• **BRIEF**
Look below for the lines from the one with "правильно резолвить эти имена." to the one with "[API BGBilling](https://bgbilling.ru/v7.2/javadoc/index.html) из", and copy exactly those lines, both ends included.

■ ■ ■ ■

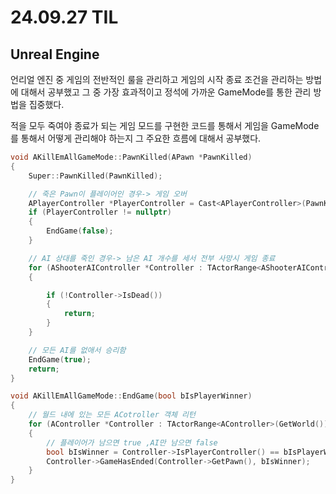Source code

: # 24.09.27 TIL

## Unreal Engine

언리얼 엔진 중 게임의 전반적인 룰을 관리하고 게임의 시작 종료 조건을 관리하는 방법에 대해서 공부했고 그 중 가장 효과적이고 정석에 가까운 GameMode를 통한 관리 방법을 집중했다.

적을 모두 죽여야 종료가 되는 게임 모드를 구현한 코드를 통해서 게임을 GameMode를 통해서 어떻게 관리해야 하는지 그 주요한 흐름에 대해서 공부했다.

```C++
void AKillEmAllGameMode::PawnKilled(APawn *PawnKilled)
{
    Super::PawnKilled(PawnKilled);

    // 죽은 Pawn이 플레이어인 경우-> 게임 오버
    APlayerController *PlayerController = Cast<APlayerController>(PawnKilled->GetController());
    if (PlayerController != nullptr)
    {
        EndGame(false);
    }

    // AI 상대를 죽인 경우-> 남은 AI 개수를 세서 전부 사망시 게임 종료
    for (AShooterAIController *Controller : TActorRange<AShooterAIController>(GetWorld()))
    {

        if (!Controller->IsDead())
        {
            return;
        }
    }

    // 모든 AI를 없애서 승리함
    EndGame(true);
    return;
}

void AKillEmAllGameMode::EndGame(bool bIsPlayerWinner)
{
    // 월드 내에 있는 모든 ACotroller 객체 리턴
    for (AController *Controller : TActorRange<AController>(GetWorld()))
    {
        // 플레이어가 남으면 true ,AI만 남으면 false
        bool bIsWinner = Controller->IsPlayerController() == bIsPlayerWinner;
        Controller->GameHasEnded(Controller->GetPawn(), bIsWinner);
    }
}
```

■ ■ ■ ■

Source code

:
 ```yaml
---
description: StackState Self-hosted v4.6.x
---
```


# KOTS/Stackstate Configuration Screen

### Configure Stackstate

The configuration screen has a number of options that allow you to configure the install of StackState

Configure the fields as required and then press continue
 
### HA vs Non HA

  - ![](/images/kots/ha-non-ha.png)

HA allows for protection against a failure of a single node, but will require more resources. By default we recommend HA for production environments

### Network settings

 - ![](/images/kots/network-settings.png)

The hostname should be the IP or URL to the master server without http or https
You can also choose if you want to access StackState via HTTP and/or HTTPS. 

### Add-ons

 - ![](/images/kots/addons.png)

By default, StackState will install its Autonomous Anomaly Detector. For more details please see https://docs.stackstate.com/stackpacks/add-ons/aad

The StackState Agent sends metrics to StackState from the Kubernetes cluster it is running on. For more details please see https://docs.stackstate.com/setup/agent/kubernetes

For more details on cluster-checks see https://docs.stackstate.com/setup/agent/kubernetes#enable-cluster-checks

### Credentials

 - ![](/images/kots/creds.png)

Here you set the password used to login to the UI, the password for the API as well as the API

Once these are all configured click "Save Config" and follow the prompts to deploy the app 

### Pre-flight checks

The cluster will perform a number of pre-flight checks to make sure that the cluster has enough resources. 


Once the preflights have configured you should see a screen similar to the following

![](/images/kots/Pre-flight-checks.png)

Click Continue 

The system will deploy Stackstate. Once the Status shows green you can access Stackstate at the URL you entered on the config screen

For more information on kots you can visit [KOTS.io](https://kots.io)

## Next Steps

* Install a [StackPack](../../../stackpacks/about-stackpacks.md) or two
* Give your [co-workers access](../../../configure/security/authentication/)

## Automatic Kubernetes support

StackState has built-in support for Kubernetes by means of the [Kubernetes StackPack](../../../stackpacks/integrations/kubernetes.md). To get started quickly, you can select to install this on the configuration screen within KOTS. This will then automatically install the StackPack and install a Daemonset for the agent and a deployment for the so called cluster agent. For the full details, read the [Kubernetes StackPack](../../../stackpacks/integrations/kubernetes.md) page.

■ ■ ■ ■

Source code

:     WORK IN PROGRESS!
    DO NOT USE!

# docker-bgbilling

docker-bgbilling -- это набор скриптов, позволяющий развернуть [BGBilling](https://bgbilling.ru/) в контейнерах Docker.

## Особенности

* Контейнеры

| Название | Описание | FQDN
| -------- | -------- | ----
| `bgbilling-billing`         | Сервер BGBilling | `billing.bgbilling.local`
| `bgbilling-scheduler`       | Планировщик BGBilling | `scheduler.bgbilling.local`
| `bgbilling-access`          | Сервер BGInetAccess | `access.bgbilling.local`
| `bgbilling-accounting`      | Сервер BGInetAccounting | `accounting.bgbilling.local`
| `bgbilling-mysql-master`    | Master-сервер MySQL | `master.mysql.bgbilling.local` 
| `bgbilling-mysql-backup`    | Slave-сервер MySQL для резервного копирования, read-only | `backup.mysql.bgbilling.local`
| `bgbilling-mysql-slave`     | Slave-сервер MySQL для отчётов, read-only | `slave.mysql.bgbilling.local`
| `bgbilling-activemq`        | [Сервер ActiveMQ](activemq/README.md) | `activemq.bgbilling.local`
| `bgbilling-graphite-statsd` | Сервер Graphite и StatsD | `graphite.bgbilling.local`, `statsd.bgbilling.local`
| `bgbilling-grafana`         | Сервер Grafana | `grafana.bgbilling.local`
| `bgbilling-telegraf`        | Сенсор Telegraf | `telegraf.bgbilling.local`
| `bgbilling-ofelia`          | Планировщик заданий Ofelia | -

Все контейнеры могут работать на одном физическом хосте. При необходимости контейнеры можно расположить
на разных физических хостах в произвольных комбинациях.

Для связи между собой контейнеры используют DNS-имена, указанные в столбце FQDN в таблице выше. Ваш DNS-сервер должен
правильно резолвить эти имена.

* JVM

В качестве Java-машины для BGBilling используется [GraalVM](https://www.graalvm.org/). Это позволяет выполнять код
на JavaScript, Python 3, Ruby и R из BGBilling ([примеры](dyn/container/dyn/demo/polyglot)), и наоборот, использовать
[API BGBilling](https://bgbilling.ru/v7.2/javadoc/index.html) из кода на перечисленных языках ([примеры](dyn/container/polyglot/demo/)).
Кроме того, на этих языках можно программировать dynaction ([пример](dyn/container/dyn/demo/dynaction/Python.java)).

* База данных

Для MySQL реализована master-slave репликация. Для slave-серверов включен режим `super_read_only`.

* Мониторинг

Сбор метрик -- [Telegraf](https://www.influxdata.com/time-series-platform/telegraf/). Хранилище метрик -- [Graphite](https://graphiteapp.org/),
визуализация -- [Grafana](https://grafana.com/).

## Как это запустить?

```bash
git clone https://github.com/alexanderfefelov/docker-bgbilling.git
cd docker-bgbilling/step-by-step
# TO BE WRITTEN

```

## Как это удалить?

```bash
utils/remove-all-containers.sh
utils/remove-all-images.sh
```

■ ■ ■ ■

• **TASK RESULT**
правильно резолвить эти имена.

* JVM

В качестве Java-машины для BGBilling используется [GraalVM](https://www.graalvm.org/). Это позволяет выполнять код
на JavaScript, Python 3, Ruby и R из BGBilling ([примеры](dyn/container/dyn/demo/polyglot)), и наоборот, использовать
[API BGBilling](https://bgbilling.ru/v7.2/javadoc/index.html) из кода на перечисленных языках ([примеры](dyn/container/polyglot/demo/)).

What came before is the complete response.